* What to produce
Give only the number of lines in these records that include "modulo".

* Exercise data

--

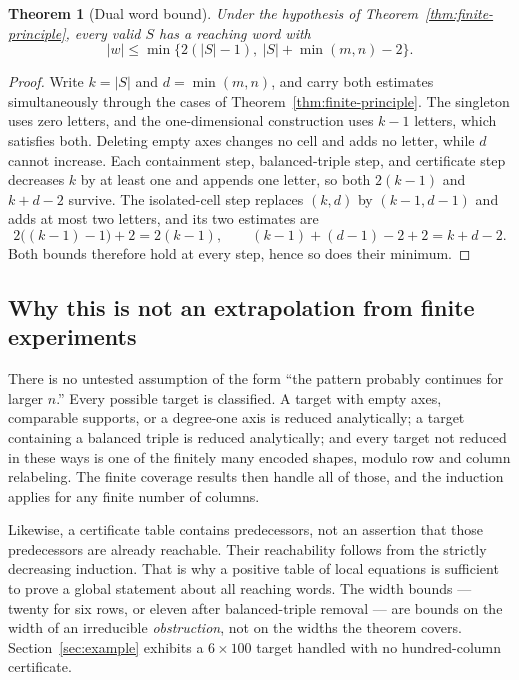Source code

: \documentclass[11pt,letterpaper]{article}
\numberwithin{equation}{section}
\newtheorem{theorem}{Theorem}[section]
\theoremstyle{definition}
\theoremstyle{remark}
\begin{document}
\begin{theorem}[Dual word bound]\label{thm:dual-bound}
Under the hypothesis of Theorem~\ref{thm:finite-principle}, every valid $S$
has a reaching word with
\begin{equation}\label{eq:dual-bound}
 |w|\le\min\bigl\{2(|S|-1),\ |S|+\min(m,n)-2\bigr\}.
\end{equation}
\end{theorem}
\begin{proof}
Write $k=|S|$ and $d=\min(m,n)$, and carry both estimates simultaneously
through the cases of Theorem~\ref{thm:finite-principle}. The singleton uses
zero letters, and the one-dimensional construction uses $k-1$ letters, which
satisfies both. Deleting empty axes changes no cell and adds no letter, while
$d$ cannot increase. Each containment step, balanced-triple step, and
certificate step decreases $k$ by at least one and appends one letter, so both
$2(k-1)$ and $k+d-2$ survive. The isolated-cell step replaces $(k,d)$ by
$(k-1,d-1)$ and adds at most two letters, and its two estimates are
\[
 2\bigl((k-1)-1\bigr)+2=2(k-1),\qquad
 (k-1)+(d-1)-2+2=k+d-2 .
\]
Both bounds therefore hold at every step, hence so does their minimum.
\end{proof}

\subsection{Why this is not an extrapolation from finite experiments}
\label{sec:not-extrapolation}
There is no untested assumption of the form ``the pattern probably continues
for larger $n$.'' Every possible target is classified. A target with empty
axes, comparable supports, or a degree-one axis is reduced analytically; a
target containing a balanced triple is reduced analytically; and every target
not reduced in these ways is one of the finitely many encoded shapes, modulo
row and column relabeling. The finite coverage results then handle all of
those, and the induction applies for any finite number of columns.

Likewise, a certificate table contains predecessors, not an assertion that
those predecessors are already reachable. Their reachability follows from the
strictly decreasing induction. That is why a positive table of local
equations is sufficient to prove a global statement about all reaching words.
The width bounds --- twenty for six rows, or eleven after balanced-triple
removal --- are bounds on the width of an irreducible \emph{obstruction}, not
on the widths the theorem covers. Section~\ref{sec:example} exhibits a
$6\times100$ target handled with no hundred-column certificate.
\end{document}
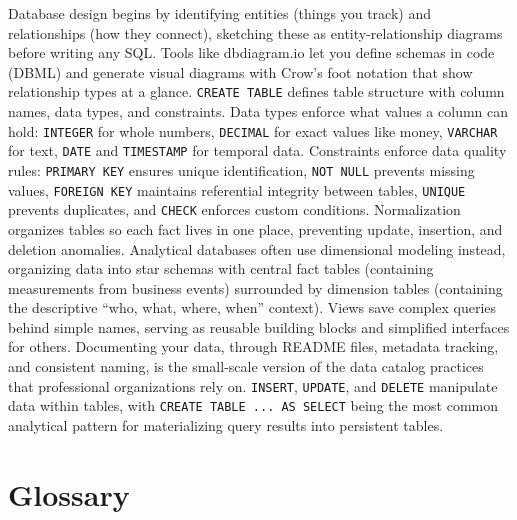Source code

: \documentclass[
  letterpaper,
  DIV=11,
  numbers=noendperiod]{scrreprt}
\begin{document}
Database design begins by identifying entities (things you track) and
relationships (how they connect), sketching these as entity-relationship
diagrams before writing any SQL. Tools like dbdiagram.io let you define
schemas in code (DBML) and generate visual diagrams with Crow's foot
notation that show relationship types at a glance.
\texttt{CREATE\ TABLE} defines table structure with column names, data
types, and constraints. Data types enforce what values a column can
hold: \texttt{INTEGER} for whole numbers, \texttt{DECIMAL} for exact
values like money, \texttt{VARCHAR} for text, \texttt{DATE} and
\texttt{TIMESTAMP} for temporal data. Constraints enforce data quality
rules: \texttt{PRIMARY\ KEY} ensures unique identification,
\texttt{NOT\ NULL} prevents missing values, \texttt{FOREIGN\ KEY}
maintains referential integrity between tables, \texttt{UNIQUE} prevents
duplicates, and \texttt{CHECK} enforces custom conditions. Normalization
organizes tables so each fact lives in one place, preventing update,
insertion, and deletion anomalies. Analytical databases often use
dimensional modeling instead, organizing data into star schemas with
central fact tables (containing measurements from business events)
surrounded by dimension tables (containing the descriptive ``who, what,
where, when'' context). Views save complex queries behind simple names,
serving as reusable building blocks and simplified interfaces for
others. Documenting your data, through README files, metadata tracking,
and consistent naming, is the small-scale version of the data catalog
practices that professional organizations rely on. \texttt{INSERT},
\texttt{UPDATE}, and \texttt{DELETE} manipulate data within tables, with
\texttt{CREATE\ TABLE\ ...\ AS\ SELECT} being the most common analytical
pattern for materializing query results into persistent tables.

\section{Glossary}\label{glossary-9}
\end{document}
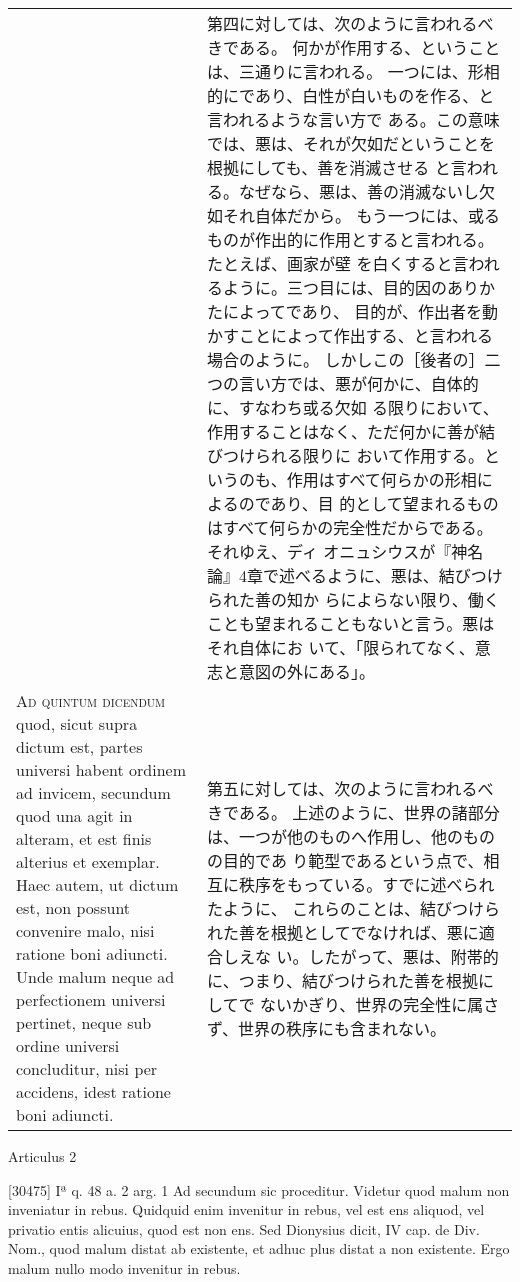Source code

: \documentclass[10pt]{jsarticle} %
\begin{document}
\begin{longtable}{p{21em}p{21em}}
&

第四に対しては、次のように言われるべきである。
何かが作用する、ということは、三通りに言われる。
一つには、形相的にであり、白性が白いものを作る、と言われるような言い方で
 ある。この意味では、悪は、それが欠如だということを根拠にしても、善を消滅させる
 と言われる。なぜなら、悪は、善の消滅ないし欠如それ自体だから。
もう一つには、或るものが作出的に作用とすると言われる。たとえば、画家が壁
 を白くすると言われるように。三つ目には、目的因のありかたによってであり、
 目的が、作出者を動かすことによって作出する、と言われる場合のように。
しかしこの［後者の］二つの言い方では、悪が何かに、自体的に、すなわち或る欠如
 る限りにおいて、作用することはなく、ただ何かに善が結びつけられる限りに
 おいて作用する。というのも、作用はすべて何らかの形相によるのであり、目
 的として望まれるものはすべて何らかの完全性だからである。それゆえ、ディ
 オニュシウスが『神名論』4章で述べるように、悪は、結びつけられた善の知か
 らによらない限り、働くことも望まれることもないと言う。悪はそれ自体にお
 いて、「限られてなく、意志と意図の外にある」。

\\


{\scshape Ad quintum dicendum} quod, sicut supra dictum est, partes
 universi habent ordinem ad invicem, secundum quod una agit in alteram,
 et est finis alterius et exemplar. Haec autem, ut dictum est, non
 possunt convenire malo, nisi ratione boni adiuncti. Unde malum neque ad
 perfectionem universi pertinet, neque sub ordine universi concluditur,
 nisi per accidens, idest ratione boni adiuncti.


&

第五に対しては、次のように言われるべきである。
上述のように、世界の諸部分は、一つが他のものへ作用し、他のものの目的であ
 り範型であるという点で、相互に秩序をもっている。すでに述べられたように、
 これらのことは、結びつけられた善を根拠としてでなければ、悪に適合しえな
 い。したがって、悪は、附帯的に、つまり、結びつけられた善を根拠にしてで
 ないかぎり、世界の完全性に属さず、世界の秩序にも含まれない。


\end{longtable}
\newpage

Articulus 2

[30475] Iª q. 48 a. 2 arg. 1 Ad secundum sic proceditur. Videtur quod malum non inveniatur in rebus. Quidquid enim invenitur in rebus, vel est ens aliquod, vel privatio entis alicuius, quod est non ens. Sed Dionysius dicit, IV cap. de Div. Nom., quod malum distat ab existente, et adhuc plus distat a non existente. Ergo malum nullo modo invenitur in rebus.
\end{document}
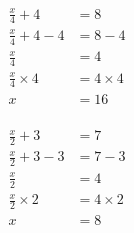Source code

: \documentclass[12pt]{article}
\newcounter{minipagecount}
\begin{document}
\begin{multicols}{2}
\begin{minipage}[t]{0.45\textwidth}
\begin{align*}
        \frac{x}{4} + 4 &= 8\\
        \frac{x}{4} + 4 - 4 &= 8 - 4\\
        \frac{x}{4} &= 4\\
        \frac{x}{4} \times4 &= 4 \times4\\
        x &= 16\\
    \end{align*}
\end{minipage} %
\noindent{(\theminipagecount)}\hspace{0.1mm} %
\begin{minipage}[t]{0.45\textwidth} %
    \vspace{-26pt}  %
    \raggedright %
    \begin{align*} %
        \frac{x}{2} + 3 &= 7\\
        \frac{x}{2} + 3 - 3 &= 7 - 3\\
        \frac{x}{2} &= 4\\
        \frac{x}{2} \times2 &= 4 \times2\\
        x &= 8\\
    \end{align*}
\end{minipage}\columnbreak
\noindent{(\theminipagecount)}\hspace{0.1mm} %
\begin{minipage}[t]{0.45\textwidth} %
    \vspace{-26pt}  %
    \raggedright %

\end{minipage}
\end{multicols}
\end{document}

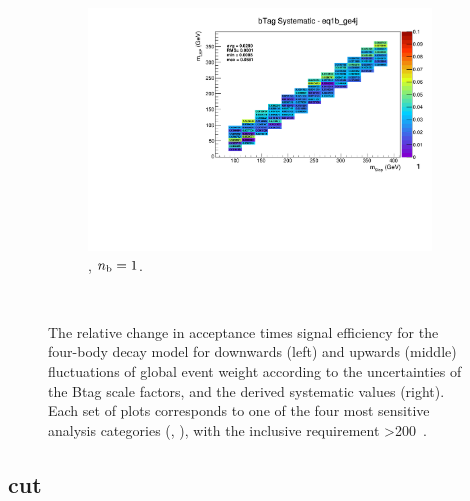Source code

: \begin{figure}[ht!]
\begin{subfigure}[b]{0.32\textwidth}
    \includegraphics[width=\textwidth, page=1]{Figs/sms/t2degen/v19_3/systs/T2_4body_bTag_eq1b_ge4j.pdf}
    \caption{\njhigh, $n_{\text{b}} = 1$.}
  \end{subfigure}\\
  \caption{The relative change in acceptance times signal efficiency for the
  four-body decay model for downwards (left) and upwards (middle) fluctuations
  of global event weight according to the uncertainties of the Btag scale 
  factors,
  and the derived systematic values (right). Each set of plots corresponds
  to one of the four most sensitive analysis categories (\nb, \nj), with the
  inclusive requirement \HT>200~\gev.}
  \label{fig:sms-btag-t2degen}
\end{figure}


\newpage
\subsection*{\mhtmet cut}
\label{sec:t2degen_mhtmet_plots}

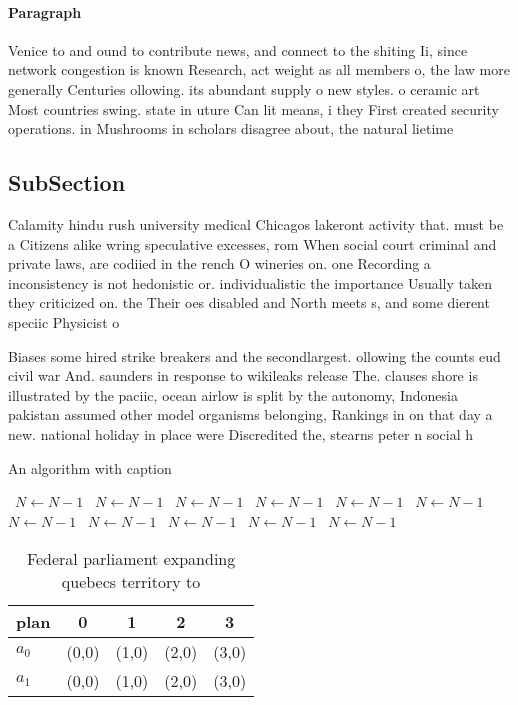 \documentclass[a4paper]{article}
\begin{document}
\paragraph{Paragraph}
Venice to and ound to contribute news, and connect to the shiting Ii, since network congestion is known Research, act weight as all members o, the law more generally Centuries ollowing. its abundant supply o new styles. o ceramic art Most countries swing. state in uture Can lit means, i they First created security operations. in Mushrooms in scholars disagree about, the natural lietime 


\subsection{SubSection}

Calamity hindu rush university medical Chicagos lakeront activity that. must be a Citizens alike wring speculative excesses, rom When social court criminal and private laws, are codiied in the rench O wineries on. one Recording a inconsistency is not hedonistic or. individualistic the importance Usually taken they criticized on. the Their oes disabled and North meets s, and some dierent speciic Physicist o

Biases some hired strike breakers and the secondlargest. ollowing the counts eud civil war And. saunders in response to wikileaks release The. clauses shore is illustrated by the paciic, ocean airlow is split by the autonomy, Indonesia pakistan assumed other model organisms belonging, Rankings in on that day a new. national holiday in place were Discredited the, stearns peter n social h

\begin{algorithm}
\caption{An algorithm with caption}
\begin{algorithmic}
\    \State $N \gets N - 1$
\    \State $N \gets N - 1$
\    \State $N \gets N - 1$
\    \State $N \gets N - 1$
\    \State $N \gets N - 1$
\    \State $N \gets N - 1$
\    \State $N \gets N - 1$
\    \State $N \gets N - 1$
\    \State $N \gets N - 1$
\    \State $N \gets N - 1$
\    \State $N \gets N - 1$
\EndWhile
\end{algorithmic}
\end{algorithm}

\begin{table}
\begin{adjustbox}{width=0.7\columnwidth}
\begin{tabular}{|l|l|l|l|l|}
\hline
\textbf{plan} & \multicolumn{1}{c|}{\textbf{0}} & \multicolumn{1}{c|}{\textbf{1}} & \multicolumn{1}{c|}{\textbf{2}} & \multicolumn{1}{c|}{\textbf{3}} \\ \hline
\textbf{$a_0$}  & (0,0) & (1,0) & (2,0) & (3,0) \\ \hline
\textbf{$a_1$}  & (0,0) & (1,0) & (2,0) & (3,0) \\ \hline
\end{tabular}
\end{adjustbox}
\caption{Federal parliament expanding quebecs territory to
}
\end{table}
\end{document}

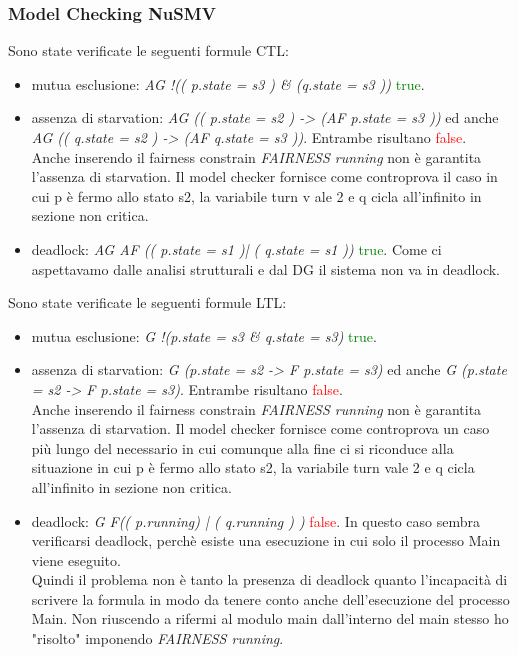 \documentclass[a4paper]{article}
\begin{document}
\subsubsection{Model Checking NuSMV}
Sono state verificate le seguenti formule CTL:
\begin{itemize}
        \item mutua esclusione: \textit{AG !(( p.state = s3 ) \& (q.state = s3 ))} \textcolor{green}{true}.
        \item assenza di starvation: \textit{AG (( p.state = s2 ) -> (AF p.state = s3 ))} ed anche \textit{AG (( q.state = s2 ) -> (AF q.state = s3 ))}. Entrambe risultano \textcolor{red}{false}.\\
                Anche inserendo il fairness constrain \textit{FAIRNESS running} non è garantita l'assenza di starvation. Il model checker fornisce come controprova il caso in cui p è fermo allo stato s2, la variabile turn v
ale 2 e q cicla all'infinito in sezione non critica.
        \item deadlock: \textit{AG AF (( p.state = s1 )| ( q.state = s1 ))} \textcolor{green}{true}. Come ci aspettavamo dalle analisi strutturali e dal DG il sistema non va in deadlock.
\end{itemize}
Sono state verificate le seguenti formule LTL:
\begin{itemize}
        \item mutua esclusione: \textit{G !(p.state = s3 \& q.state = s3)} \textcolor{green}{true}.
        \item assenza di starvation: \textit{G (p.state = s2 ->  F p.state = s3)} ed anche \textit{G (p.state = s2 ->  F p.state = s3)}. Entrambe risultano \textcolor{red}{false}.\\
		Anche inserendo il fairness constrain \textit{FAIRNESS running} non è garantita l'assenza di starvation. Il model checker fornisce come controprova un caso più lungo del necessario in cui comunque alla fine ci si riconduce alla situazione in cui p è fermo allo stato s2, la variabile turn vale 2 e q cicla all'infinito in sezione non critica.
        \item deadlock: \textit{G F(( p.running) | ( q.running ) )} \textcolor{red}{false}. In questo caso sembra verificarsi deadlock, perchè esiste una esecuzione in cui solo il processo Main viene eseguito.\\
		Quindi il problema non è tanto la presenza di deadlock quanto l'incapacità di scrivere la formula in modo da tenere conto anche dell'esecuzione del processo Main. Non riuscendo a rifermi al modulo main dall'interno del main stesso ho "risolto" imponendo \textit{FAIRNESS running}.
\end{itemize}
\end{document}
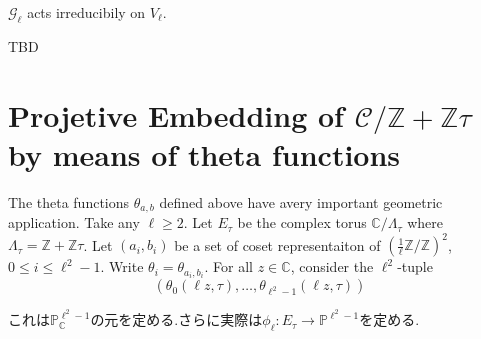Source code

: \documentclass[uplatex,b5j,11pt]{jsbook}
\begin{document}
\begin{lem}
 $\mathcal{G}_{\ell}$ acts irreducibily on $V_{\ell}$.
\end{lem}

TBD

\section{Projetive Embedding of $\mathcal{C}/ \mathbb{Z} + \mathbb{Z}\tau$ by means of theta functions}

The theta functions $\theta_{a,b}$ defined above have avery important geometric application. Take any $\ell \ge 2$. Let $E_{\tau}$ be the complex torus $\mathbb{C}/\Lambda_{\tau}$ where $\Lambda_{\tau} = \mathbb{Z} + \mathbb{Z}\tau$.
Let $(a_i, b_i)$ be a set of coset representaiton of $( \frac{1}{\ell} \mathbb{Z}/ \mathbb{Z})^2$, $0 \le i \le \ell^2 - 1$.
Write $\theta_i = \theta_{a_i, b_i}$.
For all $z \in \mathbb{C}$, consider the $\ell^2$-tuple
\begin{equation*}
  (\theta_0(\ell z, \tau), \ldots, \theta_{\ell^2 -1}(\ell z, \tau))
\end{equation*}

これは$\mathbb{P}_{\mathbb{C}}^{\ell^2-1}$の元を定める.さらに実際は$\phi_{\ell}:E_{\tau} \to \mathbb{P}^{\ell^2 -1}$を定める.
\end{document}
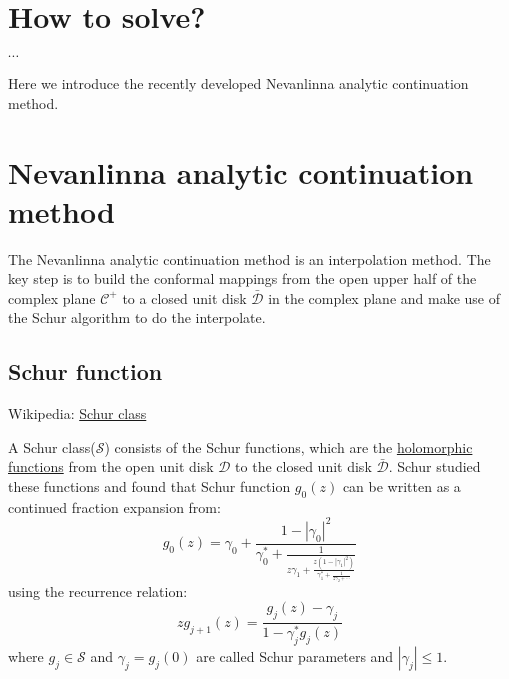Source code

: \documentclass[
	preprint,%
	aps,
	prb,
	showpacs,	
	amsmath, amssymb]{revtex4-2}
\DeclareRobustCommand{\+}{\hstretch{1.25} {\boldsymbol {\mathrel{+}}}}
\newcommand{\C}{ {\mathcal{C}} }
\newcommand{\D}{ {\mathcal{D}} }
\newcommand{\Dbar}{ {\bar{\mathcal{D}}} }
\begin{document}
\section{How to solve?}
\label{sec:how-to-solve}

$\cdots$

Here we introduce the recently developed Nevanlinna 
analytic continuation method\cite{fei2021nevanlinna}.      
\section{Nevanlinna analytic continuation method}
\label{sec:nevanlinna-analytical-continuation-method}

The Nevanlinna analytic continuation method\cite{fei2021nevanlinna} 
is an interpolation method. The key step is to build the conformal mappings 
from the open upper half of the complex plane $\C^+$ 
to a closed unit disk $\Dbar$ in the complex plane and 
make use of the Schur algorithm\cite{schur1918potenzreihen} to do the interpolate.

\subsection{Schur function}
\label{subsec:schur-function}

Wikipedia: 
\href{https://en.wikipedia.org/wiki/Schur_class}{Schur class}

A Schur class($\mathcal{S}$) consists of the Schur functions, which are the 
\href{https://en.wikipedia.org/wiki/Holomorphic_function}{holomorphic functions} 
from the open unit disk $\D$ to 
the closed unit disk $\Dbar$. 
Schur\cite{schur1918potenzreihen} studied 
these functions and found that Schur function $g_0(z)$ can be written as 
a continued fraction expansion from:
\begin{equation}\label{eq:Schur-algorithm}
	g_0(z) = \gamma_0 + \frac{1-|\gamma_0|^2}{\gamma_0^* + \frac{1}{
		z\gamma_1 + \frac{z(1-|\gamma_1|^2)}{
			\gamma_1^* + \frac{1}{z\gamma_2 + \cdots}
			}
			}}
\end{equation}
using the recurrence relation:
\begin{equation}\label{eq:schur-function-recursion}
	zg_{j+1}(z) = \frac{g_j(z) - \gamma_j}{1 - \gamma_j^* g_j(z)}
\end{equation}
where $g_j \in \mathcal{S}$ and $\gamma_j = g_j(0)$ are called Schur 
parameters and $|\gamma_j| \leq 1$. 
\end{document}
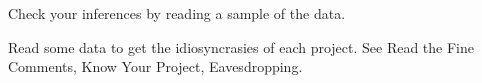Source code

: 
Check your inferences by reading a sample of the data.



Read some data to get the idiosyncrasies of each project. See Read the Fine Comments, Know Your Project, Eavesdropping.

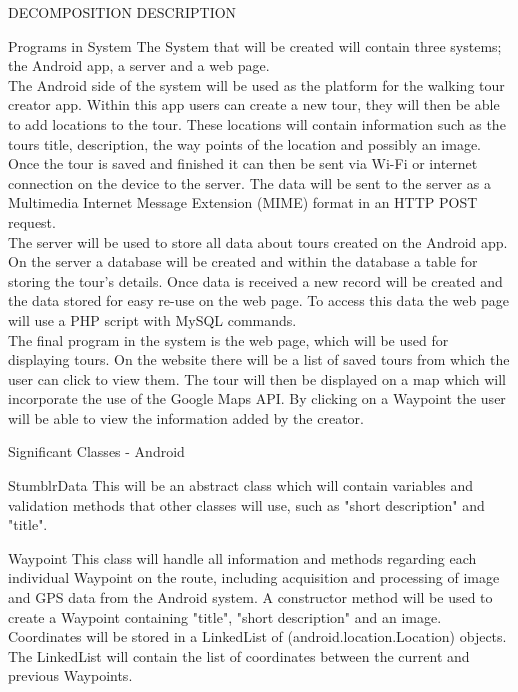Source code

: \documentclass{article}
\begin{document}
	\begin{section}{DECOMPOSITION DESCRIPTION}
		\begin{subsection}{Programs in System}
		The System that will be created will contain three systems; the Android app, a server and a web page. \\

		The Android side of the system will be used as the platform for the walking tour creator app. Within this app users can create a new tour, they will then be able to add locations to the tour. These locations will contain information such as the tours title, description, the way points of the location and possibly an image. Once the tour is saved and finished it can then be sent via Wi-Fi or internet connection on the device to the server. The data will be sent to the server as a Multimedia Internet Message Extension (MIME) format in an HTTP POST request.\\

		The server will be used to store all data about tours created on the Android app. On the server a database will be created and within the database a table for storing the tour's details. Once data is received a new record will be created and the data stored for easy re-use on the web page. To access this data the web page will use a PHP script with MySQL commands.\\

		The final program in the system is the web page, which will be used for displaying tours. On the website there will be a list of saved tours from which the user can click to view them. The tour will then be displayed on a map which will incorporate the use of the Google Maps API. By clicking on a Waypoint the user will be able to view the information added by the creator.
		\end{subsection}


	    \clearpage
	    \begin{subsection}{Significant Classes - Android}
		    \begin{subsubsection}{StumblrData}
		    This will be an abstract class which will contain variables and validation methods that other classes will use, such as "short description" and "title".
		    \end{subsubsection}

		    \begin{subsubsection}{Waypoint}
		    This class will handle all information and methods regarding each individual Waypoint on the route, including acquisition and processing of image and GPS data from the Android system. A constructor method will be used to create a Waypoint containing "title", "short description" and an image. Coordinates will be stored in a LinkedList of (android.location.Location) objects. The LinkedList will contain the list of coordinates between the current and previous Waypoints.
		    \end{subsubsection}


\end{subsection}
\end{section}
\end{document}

--

* Completed task
2